神奈川県警厚木署は、自殺をしようとした男性を保護したとして、清川村宮ヶ瀬の高校2年大嶋千裕さん(16)に感謝状を贈呈した。7月31日に同署で行われた贈呈式で、千裕さんは「大切な命を救うことができて良かった」と語り、父で宮ヶ瀬駐在所の警察官の龍一さん(55)との見事な親子の連携が一つの命を救った。
部活帰りのバスから異変を察知
千裕さんは同9日午後7時頃、学校の部活帰りに自宅の同駐在所までバスで向かっていた。宮ヶ瀬湖にかかる橋の通過時に、窓の外を見ると、湖面をのぞき込む50歳代の男性を発見した。「真っ暗な中、一人で立っているのはおかしい」と感じ、バスが駐在所前に止まると、龍一さんに男性のことを報告。龍一さんは、すぐさま現場に駆けつけて男性を保護し、自殺を未然に防ぐことができた。
長年の経験を生かした対応
龍一さんは2005年4月から同駐在所に勤務している。付近の橋には自殺希望者が訪れることもあり、これまで多くの人を保護したり、フェンスに有刺鉄線をつけたりするなど対策をしてきた。千裕さんは命を救う龍一さんの姿を見て育ち、日頃から橋に人がいないか見ているという。
今回の保護には、龍一さんの長年の経験が生かされている。男性の元に駆けつけた龍一さんは最初に「そのために来たの?」と聞いた。「本人は目的を持って来ているので、言葉にしなくても反応で心の中が分かる」と話す。
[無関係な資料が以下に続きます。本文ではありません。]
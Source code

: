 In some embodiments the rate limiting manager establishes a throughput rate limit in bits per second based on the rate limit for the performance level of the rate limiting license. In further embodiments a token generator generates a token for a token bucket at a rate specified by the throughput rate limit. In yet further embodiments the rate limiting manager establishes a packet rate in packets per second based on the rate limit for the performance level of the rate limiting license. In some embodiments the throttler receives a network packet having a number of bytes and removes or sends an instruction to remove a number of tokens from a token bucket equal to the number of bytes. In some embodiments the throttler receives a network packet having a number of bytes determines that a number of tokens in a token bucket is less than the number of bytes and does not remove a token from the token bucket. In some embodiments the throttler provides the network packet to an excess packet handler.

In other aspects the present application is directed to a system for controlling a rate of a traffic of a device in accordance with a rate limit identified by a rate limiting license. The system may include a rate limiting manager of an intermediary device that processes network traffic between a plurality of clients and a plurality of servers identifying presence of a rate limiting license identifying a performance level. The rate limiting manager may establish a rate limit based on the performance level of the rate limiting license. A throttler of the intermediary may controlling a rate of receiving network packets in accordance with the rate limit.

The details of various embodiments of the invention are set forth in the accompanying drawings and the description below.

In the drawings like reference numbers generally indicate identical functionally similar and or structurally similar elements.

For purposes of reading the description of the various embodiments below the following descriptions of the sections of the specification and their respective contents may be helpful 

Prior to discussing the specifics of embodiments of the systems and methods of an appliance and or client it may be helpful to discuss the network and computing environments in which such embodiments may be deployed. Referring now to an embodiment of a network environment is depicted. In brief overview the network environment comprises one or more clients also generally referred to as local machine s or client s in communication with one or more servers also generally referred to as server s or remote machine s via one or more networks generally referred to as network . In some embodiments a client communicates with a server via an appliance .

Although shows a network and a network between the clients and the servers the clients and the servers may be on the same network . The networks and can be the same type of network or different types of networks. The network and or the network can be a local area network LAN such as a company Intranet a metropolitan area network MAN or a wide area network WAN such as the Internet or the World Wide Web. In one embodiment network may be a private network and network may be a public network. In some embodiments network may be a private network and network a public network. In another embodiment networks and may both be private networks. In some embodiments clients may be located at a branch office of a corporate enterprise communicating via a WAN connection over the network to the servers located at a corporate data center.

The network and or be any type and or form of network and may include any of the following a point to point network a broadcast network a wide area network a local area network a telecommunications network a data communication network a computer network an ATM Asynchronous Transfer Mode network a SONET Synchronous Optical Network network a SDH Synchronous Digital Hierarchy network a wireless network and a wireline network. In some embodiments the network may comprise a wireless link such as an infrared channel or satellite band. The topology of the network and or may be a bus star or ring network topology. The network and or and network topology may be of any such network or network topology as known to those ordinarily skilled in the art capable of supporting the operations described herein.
落ち着くきっかけを与えるために、相手になるべく話をさせることを心がけている。龍一さんが優しく声をかけ続けたことで、初めは目的を濁して答えていた男性も、最後には自殺目的で来たことを認めた。保護に駆けつけたパトカーに乗るとき、男性は龍一さんに「ありがとうございました」と感謝を伝えたという。
署長も親子の連携を評価
感謝状を贈った同署の椎名啓之署長は「親子の連携プレーが非常に良かった」とたたえ、千裕さんは「これからも何かあったら、お父さんにすぐに知らせたい」と話した。
龍一さんは「見て見ぬふりをする人もいる中、(娘が)教えてくれて助けることにつながった。同じように不自然だと感じる人がいたら、通報してもらいたい」と話した。
県内の自殺者数は減少傾向
2025年の県内自殺者は、前年比111人減の1231人だったことが、県のまとめで分かった。人口10万人あたりの自殺者の数を示した「自殺死亡率」は1・2減の13・3となり、全国(平均15・6)では4番目に低かった。
発表によると、男性は前年比81人減の802人、女性が30人減の429人だった。年代別では50歳代が250人と最も多く、20歳代が178人、40歳代が172人の順だった。
原因や動機別(複数計上)では、うつ病などの健康問題が941人で最多。生活苦や借金などの経済・生活問題が382人、夫婦関係の不和など家庭問題が284人だった。
県は、24時間の電話相談(0120・821・606)を受け付けている。